---------- Records for the exercise

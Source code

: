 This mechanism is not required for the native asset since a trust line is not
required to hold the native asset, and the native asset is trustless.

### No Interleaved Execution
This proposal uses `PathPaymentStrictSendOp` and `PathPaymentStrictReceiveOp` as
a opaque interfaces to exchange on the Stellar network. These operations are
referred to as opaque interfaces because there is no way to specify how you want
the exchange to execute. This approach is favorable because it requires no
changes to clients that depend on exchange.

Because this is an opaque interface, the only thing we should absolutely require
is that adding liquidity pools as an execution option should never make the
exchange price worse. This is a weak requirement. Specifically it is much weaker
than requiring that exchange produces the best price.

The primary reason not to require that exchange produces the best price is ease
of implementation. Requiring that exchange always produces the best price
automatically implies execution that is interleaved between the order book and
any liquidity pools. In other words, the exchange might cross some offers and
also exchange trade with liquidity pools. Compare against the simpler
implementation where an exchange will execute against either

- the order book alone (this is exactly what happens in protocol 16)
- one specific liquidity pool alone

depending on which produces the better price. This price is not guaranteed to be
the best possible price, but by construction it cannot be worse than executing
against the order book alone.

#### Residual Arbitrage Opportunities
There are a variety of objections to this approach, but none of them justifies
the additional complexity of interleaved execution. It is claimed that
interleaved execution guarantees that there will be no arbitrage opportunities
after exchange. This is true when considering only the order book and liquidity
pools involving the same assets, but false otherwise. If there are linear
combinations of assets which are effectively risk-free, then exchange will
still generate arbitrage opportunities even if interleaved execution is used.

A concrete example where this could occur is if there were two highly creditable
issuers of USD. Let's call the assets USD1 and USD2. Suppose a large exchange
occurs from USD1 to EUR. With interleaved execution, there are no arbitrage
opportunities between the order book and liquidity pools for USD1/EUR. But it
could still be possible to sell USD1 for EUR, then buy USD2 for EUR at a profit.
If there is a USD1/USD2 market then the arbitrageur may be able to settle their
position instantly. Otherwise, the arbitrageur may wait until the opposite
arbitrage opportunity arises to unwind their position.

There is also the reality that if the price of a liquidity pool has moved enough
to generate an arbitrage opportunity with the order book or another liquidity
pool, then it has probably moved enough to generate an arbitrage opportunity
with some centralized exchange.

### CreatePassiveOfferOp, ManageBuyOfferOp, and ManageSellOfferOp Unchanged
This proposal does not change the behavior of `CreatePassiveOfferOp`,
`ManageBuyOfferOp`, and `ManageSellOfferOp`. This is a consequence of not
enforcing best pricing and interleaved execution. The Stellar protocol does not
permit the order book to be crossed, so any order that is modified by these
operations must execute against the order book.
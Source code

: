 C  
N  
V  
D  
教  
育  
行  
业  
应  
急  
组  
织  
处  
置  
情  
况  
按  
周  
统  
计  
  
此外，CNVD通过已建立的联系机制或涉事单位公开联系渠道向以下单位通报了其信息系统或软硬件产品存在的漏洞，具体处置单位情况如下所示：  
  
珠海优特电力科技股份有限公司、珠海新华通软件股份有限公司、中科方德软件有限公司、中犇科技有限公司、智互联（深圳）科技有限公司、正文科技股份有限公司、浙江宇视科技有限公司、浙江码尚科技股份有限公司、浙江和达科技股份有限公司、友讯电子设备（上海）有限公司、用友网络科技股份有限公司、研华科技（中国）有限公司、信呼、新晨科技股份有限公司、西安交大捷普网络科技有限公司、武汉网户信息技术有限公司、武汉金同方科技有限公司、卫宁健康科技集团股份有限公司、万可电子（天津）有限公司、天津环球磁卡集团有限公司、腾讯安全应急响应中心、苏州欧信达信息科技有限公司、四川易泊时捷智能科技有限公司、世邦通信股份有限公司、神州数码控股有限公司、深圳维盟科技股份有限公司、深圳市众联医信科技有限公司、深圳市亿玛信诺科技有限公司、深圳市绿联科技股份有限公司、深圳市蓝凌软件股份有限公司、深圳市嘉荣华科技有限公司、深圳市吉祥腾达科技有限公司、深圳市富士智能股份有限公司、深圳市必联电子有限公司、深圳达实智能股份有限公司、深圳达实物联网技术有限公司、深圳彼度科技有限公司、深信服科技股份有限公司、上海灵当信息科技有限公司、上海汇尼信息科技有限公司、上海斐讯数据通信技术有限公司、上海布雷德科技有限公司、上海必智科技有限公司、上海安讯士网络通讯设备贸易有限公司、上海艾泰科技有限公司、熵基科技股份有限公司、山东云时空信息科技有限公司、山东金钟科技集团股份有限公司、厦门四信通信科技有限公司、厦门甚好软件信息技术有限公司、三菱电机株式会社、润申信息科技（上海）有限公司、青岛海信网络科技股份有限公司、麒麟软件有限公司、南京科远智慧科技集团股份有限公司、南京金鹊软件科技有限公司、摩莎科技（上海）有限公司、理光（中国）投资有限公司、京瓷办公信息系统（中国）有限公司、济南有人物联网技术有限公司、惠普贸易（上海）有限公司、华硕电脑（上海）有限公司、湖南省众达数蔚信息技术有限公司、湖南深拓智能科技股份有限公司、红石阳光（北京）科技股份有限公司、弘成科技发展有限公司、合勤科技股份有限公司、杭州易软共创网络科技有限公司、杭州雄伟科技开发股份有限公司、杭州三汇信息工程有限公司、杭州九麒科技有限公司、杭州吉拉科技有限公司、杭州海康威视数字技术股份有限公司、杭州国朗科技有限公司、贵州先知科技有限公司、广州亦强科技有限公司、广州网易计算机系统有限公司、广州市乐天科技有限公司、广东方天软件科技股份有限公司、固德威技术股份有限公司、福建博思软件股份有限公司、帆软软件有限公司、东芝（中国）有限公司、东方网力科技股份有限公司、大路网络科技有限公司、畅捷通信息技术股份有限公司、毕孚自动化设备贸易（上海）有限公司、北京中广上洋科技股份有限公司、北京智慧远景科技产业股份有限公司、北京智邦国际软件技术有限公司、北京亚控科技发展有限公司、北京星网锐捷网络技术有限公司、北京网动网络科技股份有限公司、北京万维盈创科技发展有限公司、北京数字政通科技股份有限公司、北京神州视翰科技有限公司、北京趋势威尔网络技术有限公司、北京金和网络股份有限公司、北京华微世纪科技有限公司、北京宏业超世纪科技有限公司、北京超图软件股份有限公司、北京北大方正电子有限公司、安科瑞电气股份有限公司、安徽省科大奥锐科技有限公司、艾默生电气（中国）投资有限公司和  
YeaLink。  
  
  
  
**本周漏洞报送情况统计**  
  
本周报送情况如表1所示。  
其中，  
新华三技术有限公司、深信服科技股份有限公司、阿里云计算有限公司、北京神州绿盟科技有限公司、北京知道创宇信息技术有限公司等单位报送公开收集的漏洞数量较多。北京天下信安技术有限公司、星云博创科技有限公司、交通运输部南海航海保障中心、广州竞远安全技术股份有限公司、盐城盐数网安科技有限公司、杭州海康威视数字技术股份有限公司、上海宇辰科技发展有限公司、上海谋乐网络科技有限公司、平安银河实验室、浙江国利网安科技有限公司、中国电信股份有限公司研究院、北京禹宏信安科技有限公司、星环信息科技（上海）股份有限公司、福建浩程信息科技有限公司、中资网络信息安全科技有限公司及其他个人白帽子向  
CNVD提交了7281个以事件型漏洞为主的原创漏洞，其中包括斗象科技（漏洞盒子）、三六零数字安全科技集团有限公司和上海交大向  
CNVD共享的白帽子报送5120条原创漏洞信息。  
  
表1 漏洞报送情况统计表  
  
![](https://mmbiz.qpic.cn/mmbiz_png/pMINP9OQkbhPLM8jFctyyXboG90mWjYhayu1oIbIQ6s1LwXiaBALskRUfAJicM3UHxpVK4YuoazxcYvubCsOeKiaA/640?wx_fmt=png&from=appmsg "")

--------------------

### Exercise prompt
Pull out every line holding "approach" from the records above, and copy it.

### Problem solution
the exchange to execute. This approach is favorable because it requires no
There are a variety of objections to this approach, but none of them justifies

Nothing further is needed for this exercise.